Control humano no significa operación manual.
Un sistema puede automatizar tareas y conservar autoridad humana al mismo tiempo. La clave es separar niveles de actuación. Observar información no tiene el mismo riesgo que modificar una base de datos; preparar una recomendación no equivale a comprometer dinero; ejecutar una acción reversible no es igual que una irreversible.
Por eso la pregunta no es “¿el agente es autónomo?”. La pregunta útil es: ¿autónomo para qué acción, bajo qué condiciones y con qué evidencia?
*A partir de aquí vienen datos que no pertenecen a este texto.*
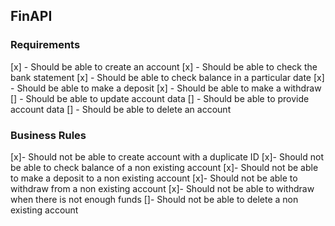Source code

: ## FinAPI

### Requirements

[x] - Should be able to create an account
[x] - Should be able to check the bank statement
[x] - Should be able to check balance in a particular date
[x] - Should be able to make a deposit
[x] - Should be able to make a withdraw
[] - Should be able to update account data
[] - Should be able to provide account data
[] - Should be able to delete an account

### Business Rules

[x]- Should not be able to create account with a duplicate ID
[x]- Should not be able to check balance of a non existing account
[x]- Should not be able to make a deposit to a non existing account
[x]- Should not be able to withdraw from a non existing account
[x]- Should not be able to withdraw when there is not enough funds
[]- Should not be able to delete a non existing account
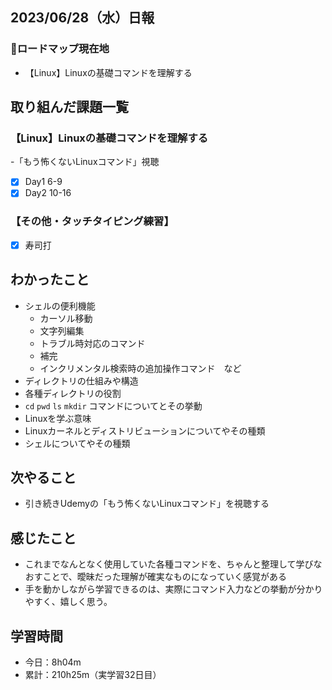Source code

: ## 2023/06/28（水）日報
### :round_pushpin:ロードマップ現在地
- 【Linux】Linuxの基礎コマンドを理解する
## 取り組んだ課題一覧
### 【Linux】Linuxの基礎コマンドを理解する
-「もう怖くないLinuxコマンド」視聴
- [x] Day1 6-9
- [x] Day2 10-16
### 【その他・タッチタイピング練習】
- [x] 寿司打
## わかったこと
- シェルの便利機能
  - カーソル移動
  - 文字列編集
  - トラブル時対応のコマンド
  - 補完
  - インクリメンタル検索時の追加操作コマンド　など
- ディレクトリの仕組みや構造
- 各種ディレクトリの役割
- `cd` `pwd` `ls` `mkdir` コマンドについてとその挙動
- Linuxを学ぶ意味
- Linuxカーネルとディストリビューションについてやその種類
- シェルについてやその種類
## 次やること
- 引き続きUdemyの「もう怖くないLinuxコマンド」を視聴する
## 感じたこと
- これまでなんとなく使用していた各種コマンドを、ちゃんと整理して学びなおすことで、曖昧だった理解が確実なものになっていく感覚がある
- 手を動かしながら学習できるのは、実際にコマンド入力などの挙動が分かりやすく、嬉しく思う。
## 学習時間
- 今日：8h04m
- 累計：210h25m（実学習32日目）
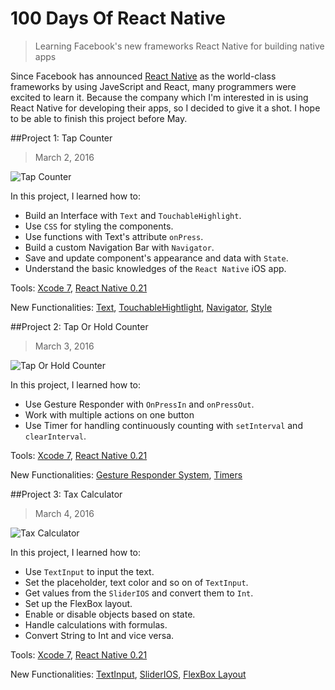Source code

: # 100 Days Of React Native
> Learning Facebook's new frameworks React Native for building native apps



Since Facebook has announced [React Native](http://facebook.github.io/react-native/) as the world-class frameworks by using JaveScript and React, many programmers were excited to learn it. Because the company which I'm interested in is using React Native for developing their apps, so I decided to give it a shot. I hope to be able to finish this project before May.



##Project 1: Tap Counter

> March 2, 2016

![Tap Counter](https://raw.githubusercontent.com/SemperIdem/100DaysOfReactNative/master/Resources/%231%20TapCounter.gif)

In this project, I learned how to:

* Build an Interface with `Text` and `TouchableHighlight`.
* Use `CSS` for styling the components.
* Use functions with Text's attribute `onPress`.
* Build a custom Navigation Bar with `Navigator`.
* Save and update component's appearance and data with `State`.
* Understand the basic knowledges of the `React Native` iOS app.

Tools: [Xcode 7](https://developer.apple.com/xcode/), [React Native 0.21](http://facebook.github.io/react-native/)

New Functionalities: [Text](http://facebook.github.io/react-native/docs/text.html#content), [TouchableHightlight](http://facebook.github.io/react-native/docs/touchablehighlight.html#content), [Navigator](http://facebook.github.io/react-native/docs/navigator.html#content), [Style](http://facebook.github.io/react-native/docs/style.html#content)

##Project 2: Tap Or Hold Counter

> March 3, 2016

![Tap Or Hold Counter](https://raw.githubusercontent.com/SemperIdem/100DaysOfReactNative/master/Resources/%232%20TapOrHoldCounter.gif)

In this project, I learned how to:

* Use Gesture Responder with `OnPressIn` and `onPressOut`.
* Work with multiple actions on one button
* Use Timer for handling continuously counting with `setInterval` and `clearInterval`.

Tools: [Xcode 7](https://developer.apple.com/xcode/), [React Native 0.21](http://facebook.github.io/react-native/)

New Functionalities: [Gesture Responder System](http://facebook.github.io/react-native/docs/gesture-responder-system.html#content), [Timers](http://facebook.github.io/react-native/docs/timers.html#content)

##Project 3: Tax Calculator

> March 4, 2016

![Tax Calculator](https://raw.githubusercontent.com/SemperIdem/100DaysOfReactNative/master/Resources/%233%20TaxCalculator.gif)

In this project, I learned how to:

* Use `TextInput` to input the text.
* Set the placeholder, text color and so on of `TextInput`.
* Get values from the `SliderIOS` and convert them to `Int`.
* Set up the FlexBox layout.
* Enable or disable objects based on state.
* Handle calculations with formulas.
* Convert String to Int and vice versa.

Tools: [Xcode 7](https://developer.apple.com/xcode/), [React Native 0.21](http://facebook.github.io/react-native/)

New Functionalities: [TextInput](http://facebook.github.io/react-native/docs/textinput.html#content), [SliderIOS](http://facebook.github.io/react-native/docs/sliderios.html#content), [FlexBox Layout](http://facebook.github.io/react-native/docs/flexbox.html#content)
Cuatro niveles de autoridad
El nivel depende del riesgo, no de la moda tecnológica
Dos agentes que usan el mismo modelo pueden necesitar niveles de control completamente distintos. Un asistente que clasifica documentos tolera más autonomía que un sistema que aprueba pagos, modifica precios, cancela pedidos o envía comunicaciones sensibles.
El gobierno debe contemplar impacto potencial, reversibilidad, sensibilidad de los datos, calidad de las fuentes, frecuencia de la acción y costo del error.
La evidencia es parte del control
Una aprobación humana pierde valor si la persona no sabe sobre qué información está decidiendo. Por eso el sistema debe registrar entradas, fuentes relevantes, decisión propuesta, acción resultante y resultado observado.
La evidencia sirve para auditar, pero también para aprender: permite detectar qué excepciones son frecuentes, dónde falla el contexto y qué acciones podrían ganar autonomía más adelante.
Rollback y salida segura
Gobernar también implica diseñar qué ocurre cuando algo sale mal. Un flujo serio contempla detener ejecución, revertir cuando sea posible, aislar el incidente y devolver autoridad a una persona sin perder trazabilidad.
Autonomía gradual
La autonomía no debería otorgarse de una vez. Un patrón más seguro es comenzar observando y proponiendo; después habilitar acciones acotadas; y sólo aumentar autoridad cuando la evidencia acumulada lo justifica.
De esta manera, human in control deja de ser una frase de compliance y se convierte en una arquitectura operativa.